• [EXERCISE INSTRUCTIONS]:
Output each record exactly. Leave none out.

• [Stored items from a collection]:
Segment Open
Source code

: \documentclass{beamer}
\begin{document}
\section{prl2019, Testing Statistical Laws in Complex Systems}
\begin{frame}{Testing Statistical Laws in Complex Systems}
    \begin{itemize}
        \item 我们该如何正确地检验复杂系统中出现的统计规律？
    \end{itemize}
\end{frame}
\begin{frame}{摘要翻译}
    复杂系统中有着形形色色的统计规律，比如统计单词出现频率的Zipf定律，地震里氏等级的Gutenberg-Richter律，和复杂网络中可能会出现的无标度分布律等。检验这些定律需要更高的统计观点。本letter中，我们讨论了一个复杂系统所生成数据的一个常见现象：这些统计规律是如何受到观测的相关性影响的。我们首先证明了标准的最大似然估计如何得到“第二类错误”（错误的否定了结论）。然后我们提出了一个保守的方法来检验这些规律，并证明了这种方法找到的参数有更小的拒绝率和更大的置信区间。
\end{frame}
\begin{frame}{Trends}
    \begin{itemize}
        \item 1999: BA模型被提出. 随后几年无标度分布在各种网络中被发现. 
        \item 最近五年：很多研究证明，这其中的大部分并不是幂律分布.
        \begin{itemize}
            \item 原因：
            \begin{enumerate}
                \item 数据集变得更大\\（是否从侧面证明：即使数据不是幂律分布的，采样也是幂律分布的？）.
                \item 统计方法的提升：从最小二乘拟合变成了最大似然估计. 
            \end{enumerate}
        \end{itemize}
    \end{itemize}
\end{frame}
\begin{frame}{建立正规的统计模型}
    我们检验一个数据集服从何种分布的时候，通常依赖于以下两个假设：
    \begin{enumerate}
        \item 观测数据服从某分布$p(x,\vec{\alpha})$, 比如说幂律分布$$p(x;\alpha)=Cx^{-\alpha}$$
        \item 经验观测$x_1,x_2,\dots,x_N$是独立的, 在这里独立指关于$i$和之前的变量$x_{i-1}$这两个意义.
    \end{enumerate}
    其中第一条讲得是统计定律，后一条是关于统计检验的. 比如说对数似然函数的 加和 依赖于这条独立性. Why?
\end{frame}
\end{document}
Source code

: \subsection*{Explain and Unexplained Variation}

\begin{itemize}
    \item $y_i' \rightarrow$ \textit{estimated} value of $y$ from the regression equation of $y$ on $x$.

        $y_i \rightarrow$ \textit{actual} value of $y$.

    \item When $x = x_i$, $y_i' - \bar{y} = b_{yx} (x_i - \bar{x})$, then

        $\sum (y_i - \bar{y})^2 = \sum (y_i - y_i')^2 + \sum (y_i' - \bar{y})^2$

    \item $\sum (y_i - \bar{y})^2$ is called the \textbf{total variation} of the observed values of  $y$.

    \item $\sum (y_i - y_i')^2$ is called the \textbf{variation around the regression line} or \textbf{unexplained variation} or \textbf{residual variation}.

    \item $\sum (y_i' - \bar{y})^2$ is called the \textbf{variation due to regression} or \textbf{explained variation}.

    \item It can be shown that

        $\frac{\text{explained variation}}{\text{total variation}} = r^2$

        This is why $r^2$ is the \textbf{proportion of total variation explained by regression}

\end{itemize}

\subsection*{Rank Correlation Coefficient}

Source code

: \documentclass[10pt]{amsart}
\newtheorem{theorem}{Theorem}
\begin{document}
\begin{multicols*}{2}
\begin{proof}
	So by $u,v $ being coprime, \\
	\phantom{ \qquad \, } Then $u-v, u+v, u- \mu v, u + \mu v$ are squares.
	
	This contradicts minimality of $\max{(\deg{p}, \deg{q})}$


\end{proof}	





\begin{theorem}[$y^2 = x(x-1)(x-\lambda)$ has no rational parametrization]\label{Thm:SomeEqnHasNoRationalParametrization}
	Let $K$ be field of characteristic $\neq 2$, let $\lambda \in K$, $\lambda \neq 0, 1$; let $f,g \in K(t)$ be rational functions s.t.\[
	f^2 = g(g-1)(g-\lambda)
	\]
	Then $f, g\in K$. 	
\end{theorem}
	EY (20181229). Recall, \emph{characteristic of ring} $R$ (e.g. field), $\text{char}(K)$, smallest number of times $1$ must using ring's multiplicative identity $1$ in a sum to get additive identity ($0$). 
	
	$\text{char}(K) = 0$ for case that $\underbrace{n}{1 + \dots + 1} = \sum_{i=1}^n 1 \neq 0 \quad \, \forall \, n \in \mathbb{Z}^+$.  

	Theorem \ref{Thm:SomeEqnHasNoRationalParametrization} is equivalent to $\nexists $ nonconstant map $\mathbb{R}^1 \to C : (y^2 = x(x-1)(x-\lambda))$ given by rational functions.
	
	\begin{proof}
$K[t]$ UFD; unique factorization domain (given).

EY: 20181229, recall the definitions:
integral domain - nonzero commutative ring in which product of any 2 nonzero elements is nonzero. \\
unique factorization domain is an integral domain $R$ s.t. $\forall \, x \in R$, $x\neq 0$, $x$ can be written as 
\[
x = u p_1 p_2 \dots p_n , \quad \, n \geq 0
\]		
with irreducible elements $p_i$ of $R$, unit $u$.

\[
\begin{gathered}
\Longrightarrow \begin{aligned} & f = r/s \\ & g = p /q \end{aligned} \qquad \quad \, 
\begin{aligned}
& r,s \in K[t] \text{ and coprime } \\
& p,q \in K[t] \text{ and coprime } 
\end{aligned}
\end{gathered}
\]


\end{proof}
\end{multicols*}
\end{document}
Segment Closed
• [SOLUTION]:
Source code

: \documentclass{beamer}
\begin{document}
\section{prl2019, Testing Statistical Laws in Complex Systems}
\begin{frame}{Testing Statistical Laws in Complex Systems}
    \begin{itemize}
        \item 我们该如何正确地检验复杂系统中出现的统计规律？
    \end{itemize}
\end{frame}
\begin{frame}{摘要翻译}
    复杂系统中有着形形色色的统计规律，比如统计单词出现频率的Zipf定律，地震里氏等级的Gutenberg-Richter律，和复杂网络中可能会出现的无标度分布律等。检验这些定律需要更高的统计观点。本letter中，我们讨论了一个复杂系统所生成数据的一个常见现象：这些统计规律是如何受到观测的相关性影响的。我们首先证明了标准的最大似然估计如何得到“第二类错误”（错误的否定了结论）。然后我们提出了一个保守的方法来检验这些规律，并证明了这种方法找到的参数有更小的拒绝率和更大的置信区间。
\end{frame}
\begin{frame}{Trends}
    \begin{itemize}
        \item 1999: BA模型被提出. 随后几年无标度分布在各种网络中被发现. 
        \item 最近五年：很多研究证明，这其中的大部分并不是幂律分布.
        \begin{itemize}
            \item 原因：
            \begin{enumerate}
                \item 数据集变得更大\\（是否从侧面证明：即使数据不是幂律分布的，采样也是幂律分布的？）.
                \item 统计方法的提升：从最小二乘拟合变成了最大似然估计. 
            \end{enumerate}
        \end{itemize}
    \end{itemize}
\end{frame}
\begin{frame}{建立正规的统计模型}
    我们检验一个数据集服从何种分布的时候，通常依赖于以下两个假设：
    \begin{enumerate}
        \item 观测数据服从某分布$p(x,\vec{\alpha})$, 比如说幂律分布$$p(x;\alpha)=Cx^{-\alpha}$$
        \item 经验观测$x_1,x_2,\dots,x_N$是独立的, 在这里独立指关于$i$和之前的变量$x_{i-1}$这两个意义.
    \end{enumerate}
    其中第一条讲得是统计定律，后一条是关于统计检验的. 比如说对数似然函数的 加和 依赖于这条独立性. Why?
\end{frame}
\end{document}
Source code

: \subsection*{Explain and Unexplained Variation}

\begin{itemize}
    \item $y_i' \rightarrow$ \textit{estimated} value of $y$ from the regression equation of $y$ on $x$.

        $y_i \rightarrow$ \textit{actual} value of $y$.

    \item When $x = x_i$, $y_i' - \bar{y} = b_{yx} (x_i - \bar{x})$, then

        $\sum (y_i - \bar{y})^2 = \sum (y_i - y_i')^2 + \sum (y_i' - \bar{y})^2$

    \item $\sum (y_i - \bar{y})^2$ is called the \textbf{total variation} of the observed values of  $y$.

    \item $\sum (y_i - y_i')^2$ is called the \textbf{variation around the regression line} or \textbf{unexplained variation} or \textbf{residual variation}.

    \item $\sum (y_i' - \bar{y})^2$ is called the \textbf{variation due to regression} or \textbf{explained variation}.

    \item It can be shown that

        $\frac{\text{explained variation}}{\text{total variation}} = r^2$

        This is why $r^2$ is the \textbf{proportion of total variation explained by regression}

\end{itemize}

\subsection*{Rank Correlation Coefficient}

Source code

: \documentclass[10pt]{amsart}
\newtheorem{theorem}{Theorem}
\begin{document}
\begin{multicols*}{2}
\begin{proof}
	So by $u,v $ being coprime, \\
	\phantom{ \qquad \, } Then $u-v, u+v, u- \mu v, u + \mu v$ are squares.
	
	This contradicts minimality of $\max{(\deg{p}, \deg{q})}$


\end{proof}	





\begin{theorem}[$y^2 = x(x-1)(x-\lambda)$ has no rational parametrization]\label{Thm:SomeEqnHasNoRationalParametrization}
	Let $K$ be field of characteristic $\neq 2$, let $\lambda \in K$, $\lambda \neq 0, 1$; let $f,g \in K(t)$ be rational functions s.t.\[
	f^2 = g(g-1)(g-\lambda)
	\]
	Then $f, g\in K$. 	
\end{theorem}
	EY (20181229). Recall, \emph{characteristic of ring} $R$ (e.g. field), $\text{char}(K)$, smallest number of times $1$ must using ring's multiplicative identity $1$ in a sum to get additive identity ($0$). 
	
	$\text{char}(K) = 0$ for case that $\underbrace{n}{1 + \dots + 1} = \sum_{i=1}^n 1 \neq 0 \quad \, \forall \, n \in \mathbb{Z}^+$.  

	Theorem \ref{Thm:SomeEqnHasNoRationalParametrization} is equivalent to $\nexists $ nonconstant map $\mathbb{R}^1 \to C : (y^2 = x(x-1)(x-\lambda))$ given by rational functions.
	
	\begin{proof}
$K[t]$ UFD; unique factorization domain (given).

EY: 20181229, recall the definitions:
integral domain - nonzero commutative ring in which product of any 2 nonzero elements is nonzero. \\
unique factorization domain is an integral domain $R$ s.t. $\forall \, x \in R$, $x\neq 0$, $x$ can be written as 
\[
x = u p_1 p_2 \dots p_n , \quad \, n \geq 0
\]		
with irreducible elements $p_i$ of $R$, unit $u$.

\[
\begin{gathered}
\Longrightarrow \begin{aligned} & f = r/s \\ & g = p /q \end{aligned} \qquad \quad \, 
\begin{aligned}
& r,s \in K[t] \text{ and coprime } \\
& p,q \in K[t] \text{ and coprime } 
\end{aligned}
\end{gathered}
\]


\end{proof}
\end{multicols*}
\end{document}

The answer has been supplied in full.